What's left isn't enough to cover negotiated contracts with the teachers union. Superintendent Kevin M. Maxwell said he would have to make cuts across the school system to make up the difference.
The capital budget also falls short by $52 million from what the Board of Education wanted for school construction. Mr. Leopold granted $137 million of the board's $189 million request.
And now, school officials are realizing the renovations they had planned to begin over the next two years would be delayed under the county budget.
The County Council can still change that during the budget process, which continues with hearings in May and the council's review of Mr. Leopold's budget through the spring.
But as it stands now, six schools that were supposed to get feasibility studies this year - the first phase of a renovation project - didn't get funded. Belle Grove and Annapolis elementary schools, and the Phoenix Center, are among those schools.
And because there is no money in the county budget to begin those, or other planned renovations, until 2011, all projects in the pipeline will get pushed back, Mr. Szachnowicz said.
"It's a siesta from construction," he said.
In 2005, a study showed the county school system needed $1.5 billion in maintenance and construction. To close that gap in 10 years, the school system would have to spend $171 million on construction in 2009, and more every following year to make up for inflation, Mr. Szachnowicz said.
Instead, according to the budget released this week, Mr. Leopold has planned to spend $137 million on school construction in 2009, $83 million in 2010 and less each following year.
All the cuts to school spending will damage schools' ability to meet standards for education set by the federal and state governments, Tricia Johnson, president of the school board, told the council Friday.
"If we're going to prepare our students for the jobs of tomorrow, we can't do it with the curriculums - or the funding - of Friday," she said.
The council can give schools the money they didn't get from the county executive, but to do so they'll have to take it away from other departments, many of which are also strapped for cash.
When it comes to the operating funds, "In order to find you $51 million, I can find it. I can cut police, I can cut fire, I can cut Parks and Recs," said Council Chairman Cathy Vitale, R-Severna Park. "Maybe that's the choice."
Out of the school budgets, she said she was most worried that the schools are short 69 special education teachers they need to meet federal and state requirements.
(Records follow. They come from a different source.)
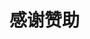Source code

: # 感谢赞助

<!DOCTYPE html>
<html>
<body>

<div id="sp"></div>

<script>
function getZanzhu() {
  // 创建一个新的XMLHttpRequest对象
  const xhr = new XMLHttpRequest();
  // 设置请求的URL
  xhr.open('GET', 'https://nsc6.nstarmc.cn/servers/zanzhu.txt');  // 设置请求的响应类型为文本
  xhr.responseType = 'text';
  // 注册一个监听器，当请求完成时触发
  xhr.onload = function() {
    if (xhr.status === 200) {
      // 请求成功，将响应的内容插入到指定的div中
      document.getElementById('sp').innerHTML = xhr.response;
    } else {
      // 请求失败，在控制台中输出错误信息
      console.error('请求失败:', xhr.status, xhr.statusText);
    }
  };

  // 发送请求
  xhr.send();
}

// 调用getZanzhu函数
getZanzhu();
</script>

</body>
</html>





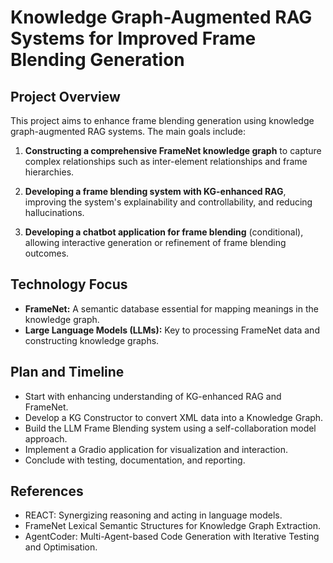 # Knowledge Graph-Augmented RAG Systems for Improved Frame Blending Generation

## Project Overview
This project aims to enhance frame blending generation using knowledge graph-augmented RAG systems. The main goals include:

1. **Constructing a comprehensive FrameNet knowledge graph** to capture complex relationships such as inter-element relationships and frame hierarchies.

2. **Developing a frame blending system with KG-enhanced RAG**, improving the system's explainability and controllability, and reducing hallucinations.

3. **Developing a chatbot application for frame blending** (conditional), allowing interactive generation or refinement of frame blending outcomes.

## Technology Focus
- **FrameNet:** A semantic database essential for mapping meanings in the knowledge graph.
- **Large Language Models (LLMs):** Key to processing FrameNet data and constructing knowledge graphs.

## Plan and Timeline
- Start with enhancing understanding of KG-enhanced RAG and FrameNet.
- Develop a KG Constructor to convert XML data into a Knowledge Graph.
- Build the LLM Frame Blending system using a self-collaboration model approach.
- Implement a Gradio application for visualization and interaction.
- Conclude with testing, documentation, and reporting.

## References
- REACT: Synergizing reasoning and acting in language models.
- FrameNet Lexical Semantic Structures for Knowledge Graph Extraction.
- AgentCoder: Multi-Agent-based Code Generation with Iterative Testing and Optimisation.

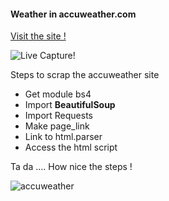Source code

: #### Weather in accuweather.com

[Visit the site !](https://www.accuweather.com/)


![Live Capture!](https://i.imgur.com/EXTZZdg.gif)

Steps to scrap the accuweather site
* Get module bs4 
* Import **BeautifulSoup**
* Import Requests
* Make page_link
* Link to html.parser
* Access the html script

Ta da .... How nice the steps !

![accuweather ](https://accuweather.brightspotcdn.com/dims4/default/887f470/2147483647/resize/590x/quality/90/?url=http%3A%2F%2Faccuweather-bsp.s3.amazonaws.com%2F91%2F35%2Faa4ba1f04bd7b90ec00fecc7c695%2Fscreen-shot-2018-10-01-at-8.41.06%20PM.jpg)
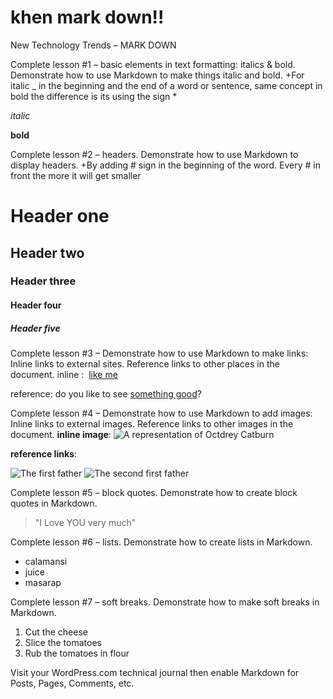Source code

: # khen mark down!!

New Technology Trends – MARK DOWN



Complete lesson #1 – basic elements in text formatting: italics & bold. Demonstrate how to use Markdown to make things italic and bold.
+For italic _ in the beginning and the end of a word or sentence, same concept in bold the difference is its using the sign *

_italic_

**bold**



Complete lesson #2 – headers. Demonstrate how to use Markdown to display headers.
+By adding # sign in the beginning of the word. Every # in front the more it will get smaller

# Header one

## Header two

### Header three

#### Header four

##### Header five

Complete lesson #3 – Demonstrate how to use Markdown to make links:
Inline links to external sites.
Reference links to other places in the document.
inline :  [like me](www.facebook.com)

reference: do you like to see [something good][transmission]?

[transmission]:www.facebook.com



Complete lesson #4 – Demonstrate how to use Markdown to add images:
Inline links to external images.
Reference links to other images in the document.
**inline image**: ![A representation of Octdrey Catburn](http://octodex.github.com/images/octdrey-catburn.jpg)



**reference links**:

![The first father][First Father]
![The second first father][Second Father]


[First Father]:http://octodex.github.com/images/founding-father.jpg
[Second Father]:http://octodex.github.com/images/foundingfather_v2.png


Complete lesson #5 – block quotes. Demonstrate how to create block quotes in Markdown.
>"I Love YOU very much"



Complete lesson #6 – lists. Demonstrate how to create lists in Markdown.
* calamansi
* juice
* masarap



Complete lesson #7 – soft breaks. Demonstrate how to make soft breaks in Markdown.
1. Cut the cheese
2. Slice the tomatoes
3. Rub the tomatoes in flour



Visit your WordPress.com technical journal then enable Markdown for Posts, Pages, Comments, etc.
But she said the council won't know, until after the hearings with other county departments next week, where they might be able to find more funding to give to the schools.
Councilman Jamie Benoit, D-Crownsville, said he plans to recommend the county not fund a planned $50 million prison and instead allocate that money to the school feasibility studies.
"I am confident my colleagues on the County Council are going to change the outlook," he said.